Below is the Leetcode runtime result for both:
Why does the recursion method fail at n = 38?
Let’s take a look at the visualization below
4.2 Visualization of Time Complexity
The red line represents the time complexity of recursion, and the blue line represents dynamic programming. The x-axis means the size of n. And y-axis means the time the algorithm will consume in order to compute the result.
And when we try to compute n = 38, it takes our dynamic programming 38 units to calculate the value since we have O(n) for dynamic programming.
However, we will not able to find the solution until 2³⁸ = 274877906944 before the recursion can generate a solution since it has O(2^n). That’s why Leetcode gave us the Runtime Error.
Section 5: Summarization and Conclusion
As a quick recap, some take away is summarized below:
From above, we could observe that, although both recursion and dynamic programming could handle the task of computing Climbing Stairs, they do have major differences in terms of processing intermediate results and time consumption. Dynamic programming uses the same amount of space but it is way faster.
From the plot above, the x-axis represents when n = 35 to 41, and the y-axis represents the time consumption(s) according to different n for the recursion method. It is clear that the time consumption curve is closer to exponential than linear.

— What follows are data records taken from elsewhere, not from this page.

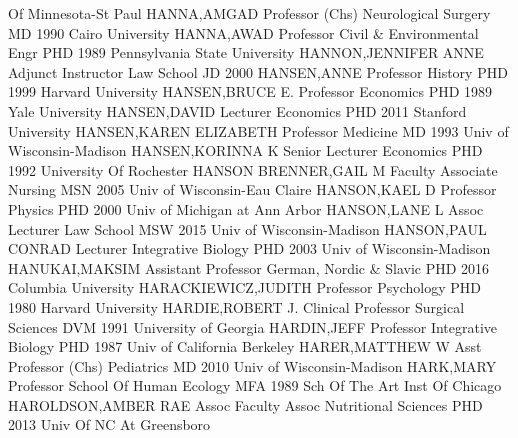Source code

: \documentclass[
]{article}
\begin{document}
Of Minnesota-St Paul \textbar{}  \textbar HANNA,AMGAD
\textbar Professor (Chs) \textbar Neurological Surgery \textbar MD 1990
Cairo University \textbar{}  \textbar HANNA,AWAD
\textbar Professor \textbar Civil \& Environmental Engr \textbar PHD
1989 Pennsylvania State University \textbar{} 
\textbar HANNON,JENNIFER ANNE \textbar Adjunct Instructor \textbar Law
School \textbar JD 2000 \textbar{}  \textbar HANSEN,ANNE
\textbar Professor \textbar History \textbar PHD 1999 Harvard University
\textbar{}  \textbar HANSEN,BRUCE E. \textbar Professor
\textbar Economics \textbar PHD 1989 Yale University \textbar{}
 \textbar HANSEN,DAVID \textbar Lecturer \textbar Economics
\textbar PHD 2011 Stanford University \textbar{} 
\textbar HANSEN,KAREN ELIZABETH \textbar Professor \textbar Medicine
\textbar MD 1993 Univ of Wisconsin-Madison \textbar{} 
\textbar HANSEN,KORINNA K \textbar Senior Lecturer \textbar Economics
\textbar PHD 1992 University Of Rochester \textbar{} 
\textbar HANSON BRENNER,GAIL M \textbar Faculty Associate
\textbar Nursing \textbar MSN 2005 Univ of Wisconsin-Eau Claire
\textbar{}  \textbar HANSON,KAEL D \textbar Professor
\textbar Physics \textbar PHD 2000 Univ of Michigan at Ann Arbor
\textbar{}  \textbar HANSON,LANE L \textbar Assoc Lecturer
\textbar Law School \textbar MSW 2015 Univ of Wisconsin-Madison
\textbar{}  \textbar HANSON,PAUL CONRAD \textbar Lecturer
\textbar Integrative Biology \textbar PHD 2003 Univ of Wisconsin-Madison
\textbar{}  \textbar HANUKAI,MAKSIM \textbar Assistant
Professor \textbar German, Nordic \& Slavic \textbar PHD 2016 Columbia
University \textbar{}  \textbar HARACKIEWICZ,JUDITH
\textbar Professor \textbar Psychology \textbar PHD 1980 Harvard
University \textbar{}  \textbar HARDIE,ROBERT J.
\textbar Clinical Professor \textbar Surgical Sciences \textbar DVM 1991
University of Georgia \textbar{}  \textbar HARDIN,JEFF
\textbar Professor \textbar Integrative Biology \textbar PHD 1987 Univ
of California Berkeley \textbar{}  \textbar HARER,MATTHEW W
\textbar Asst Professor (Chs) \textbar Pediatrics \textbar MD 2010 Univ
of Wisconsin-Madison \textbar{}  \textbar HARK,MARY
\textbar Professor \textbar School Of Human Ecology \textbar MFA 1989
Sch Of The Art Inst Of Chicago \textbar{} 
\textbar HAROLDSON,AMBER RAE \textbar Assoc Faculty Assoc
\textbar Nutritional Sciences \textbar PHD 2013 Univ Of NC At Greensboro
\end{document}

Although both algorithms do require almost the same level of difficulty of effort to understand the logic ( I wish my blog helped you a bit with that), it is rewarding after you grasp the core of the algorithm since plenty of array questions can be solved by dynamic programming elegantly and efficiently.
If you feel you fully understand the example above and want more challenging ones, I plan to use dynamic programming and recursion to solve a series of blogs for more difficult and real-life questions in near future. Thanks for your reading!